● Problem details
A word-for-word copy of the listing that follows is required.

● Given information
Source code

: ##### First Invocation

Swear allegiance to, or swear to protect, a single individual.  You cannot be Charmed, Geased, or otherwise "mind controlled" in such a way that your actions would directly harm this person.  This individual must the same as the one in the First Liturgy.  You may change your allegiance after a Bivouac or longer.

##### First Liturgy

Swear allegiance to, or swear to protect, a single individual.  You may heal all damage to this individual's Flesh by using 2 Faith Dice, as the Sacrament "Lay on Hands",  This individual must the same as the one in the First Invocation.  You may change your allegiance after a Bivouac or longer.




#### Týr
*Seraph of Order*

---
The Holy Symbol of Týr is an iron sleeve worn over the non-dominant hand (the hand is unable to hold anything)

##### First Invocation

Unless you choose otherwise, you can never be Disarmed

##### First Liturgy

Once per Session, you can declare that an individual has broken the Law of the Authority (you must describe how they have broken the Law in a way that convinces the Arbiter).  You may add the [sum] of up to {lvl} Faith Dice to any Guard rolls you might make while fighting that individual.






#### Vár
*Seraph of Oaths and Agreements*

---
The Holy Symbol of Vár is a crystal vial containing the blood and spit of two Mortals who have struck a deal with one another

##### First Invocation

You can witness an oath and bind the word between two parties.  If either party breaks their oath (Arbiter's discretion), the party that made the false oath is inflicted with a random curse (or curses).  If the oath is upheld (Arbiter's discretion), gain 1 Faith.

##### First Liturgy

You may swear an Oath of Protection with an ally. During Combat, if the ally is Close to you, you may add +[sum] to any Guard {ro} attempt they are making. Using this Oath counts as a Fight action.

● Problem solution
Source code

: ##### First Invocation

Swear allegiance to, or swear to protect, a single individual.  You cannot be Charmed, Geased, or otherwise "mind controlled" in such a way that your actions would directly harm this person.  This individual must the same as the one in the First Liturgy.  You may change your allegiance after a Bivouac or longer.

##### First Liturgy

Swear allegiance to, or swear to protect, a single individual.  You may heal all damage to this individual's Flesh by using 2 Faith Dice, as the Sacrament "Lay on Hands",  This individual must the same as the one in the First Invocation.  You may change your allegiance after a Bivouac or longer.




#### Týr
*Seraph of Order*

---
The Holy Symbol of Týr is an iron sleeve worn over the non-dominant hand (the hand is unable to hold anything)

##### First Invocation

Unless you choose otherwise, you can never be Disarmed

##### First Liturgy

Once per Session, you can declare that an individual has broken the Law of the Authority (you must describe how they have broken the Law in a way that convinces the Arbiter).  You may add the [sum] of up to {lvl} Faith Dice to any Guard rolls you might make while fighting that individual.






#### Vár
*Seraph of Oaths and Agreements*

---
The Holy Symbol of Vár is a crystal vial containing the blood and spit of two Mortals who have struck a deal with one another

##### First Invocation

You can witness an oath and bind the word between two parties.  If either party breaks their oath (Arbiter's discretion), the party that made the false oath is inflicted with a random curse (or curses).  If the oath is upheld (Arbiter's discretion), gain 1 Faith.

##### First Liturgy

You may swear an Oath of Protection with an ally. During Combat, if the ally is Close to you, you may add +[sum] to any Guard {ro} attempt they are making. Using this Oath counts as a Fight action.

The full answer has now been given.